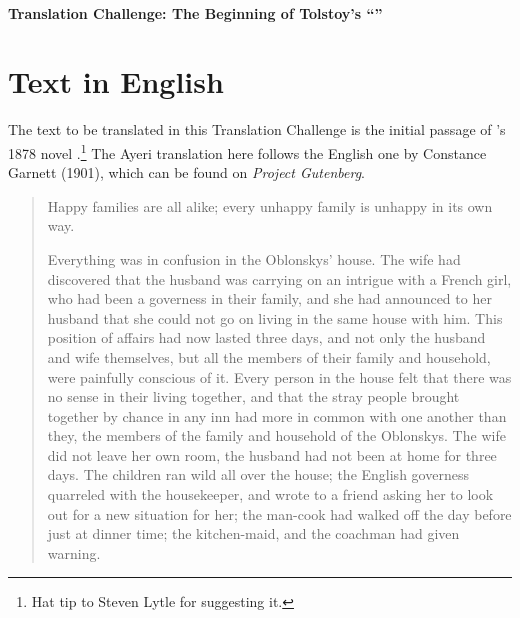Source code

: \documentclass[12pt,paper=letter]{scrartcl}
\newcommand{\tit}[1]{\textit{#1}} %
\newcommand{\q}[1]{\enquote{#1}} %
\newenvironment{mytitle}{
    \begin{center}
	\Large
	\sffamily\bfseries
	~\\
}{
    \end{center}
}
\begin{document}

\begin{mytitle}
    Translation Challenge: The Beginning of Tolstoy's \q{}
\end{mytitle}

\section{Text in English}

The text to be translated in this Translation Challenge is the initial passage
of \citeauthor{tolstoy}'s 1878 novel .\footnote{Hat tip to 
Steven Lytle for suggesting it.} The Ayeri translation here follows the English 
one by Constance Garnett (1901), which can be found on \tit{Project Gutenberg}.

\blockcquote{tolstoy}{
\noindent Happy families are all alike; every unhappy family is unhappy in its 
own way.

Everything was in confusion in the Oblonskys’ house. The wife had discovered 
that the husband was carrying on an intrigue with a French girl, who had been a 
governess in their family, and she had announced to her husband that she could 
not go on living in the same house with him. This position of affairs had now 
lasted three days, and not only the husband and wife themselves, but all the 
members of their family and household, were painfully conscious of it. Every 
person in the house felt that there was no sense in their living together, and 
that the stray people brought together by chance in any inn had more in common 
with one another than they, the members of the family and household of the 
Oblonskys. The wife did not leave her own room, the husband had not been at 
home for three days. The children ran wild all over the house; the English 
governess quarreled with the housekeeper, and wrote to a friend asking her to 
look out for a new situation for her; the man-cook had walked off the day 
before just at dinner time; the kitchen-maid, and the coachman had given warning.
}
\end{document}
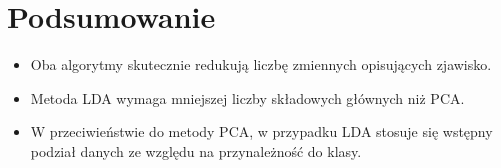 \documentclass[10pt,a4paper]{article}
\begin{document}
\section{Podsumowanie}
\begin{itemize}
    \item Oba algorytmy skutecznie redukują liczbę zmiennych opisujących zjawisko.
    \item Metoda LDA wymaga mniejszej liczby składowych głównych niż PCA.
    \item W przeciwieństwie do metody PCA, w przypadku LDA stosuje się wstępny podział danych ze względu na przynależność do klasy.
\end{itemize}
\end{document}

_Task prompt:_
Write out all the material verbatim, images excluded.

_Exercise response:_
Source code

: \documentclass[12pt,paper=letter]{scrartcl}
\newcommand{\tit}[1]{\textit{#1}} %
\newcommand{\q}[1]{\enquote{#1}} %
\newenvironment{mytitle}{
    \begin{center}
	\Large
	\sffamily\bfseries
	~\\
}{
    \end{center}
}
\begin{document}

\begin{mytitle}
    Translation Challenge: The Beginning of Tolstoy's \q{}
\end{mytitle}

\section{Text in English}

The text to be translated in this Translation Challenge is the initial passage
of \citeauthor{tolstoy}'s 1878 novel .\footnote{Hat tip to 
Steven Lytle for suggesting it.} The Ayeri translation here follows the English 
one by Constance Garnett (1901), which can be found on \tit{Project Gutenberg}.

\blockcquote{tolstoy}{
\noindent Happy families are all alike; every unhappy family is unhappy in its 
own way.

Everything was in confusion in the Oblonskys’ house. The wife had discovered 
that the husband was carrying on an intrigue with a French girl, who had been a 
governess in their family, and she had announced to her husband that she could 
not go on living in the same house with him. This position of affairs had now 
lasted three days, and not only the husband and wife themselves, but all the 
members of their family and household, were painfully conscious of it. Every 
person in the house felt that there was no sense in their living together, and 
that the stray people brought together by chance in any inn had more in common 
with one another than they, the members of the family and household of the 
Oblonskys. The wife did not leave her own room, the husband had not been at 
home for three days. The children ran wild all over the house; the English 
governess quarreled with the housekeeper, and wrote to a friend asking her to 
look out for a new situation for her; the man-cook had walked off the day 
before just at dinner time; the kitchen-maid, and the coachman had given warning.
}
\end{document}
 \documentclass[10pt,a4paper]{article}
\begin{document}
\section{Podsumowanie}
\begin{itemize}
    \item Oba algorytmy skutecznie redukują liczbę zmiennych opisujących zjawisko.
    \item Metoda LDA wymaga mniejszej liczby składowych głównych niż PCA.
    \item W przeciwieństwie do metody PCA, w przypadku LDA stosuje się wstępny podział danych ze względu na przynależność do klasy.
\end{itemize}
\end{document}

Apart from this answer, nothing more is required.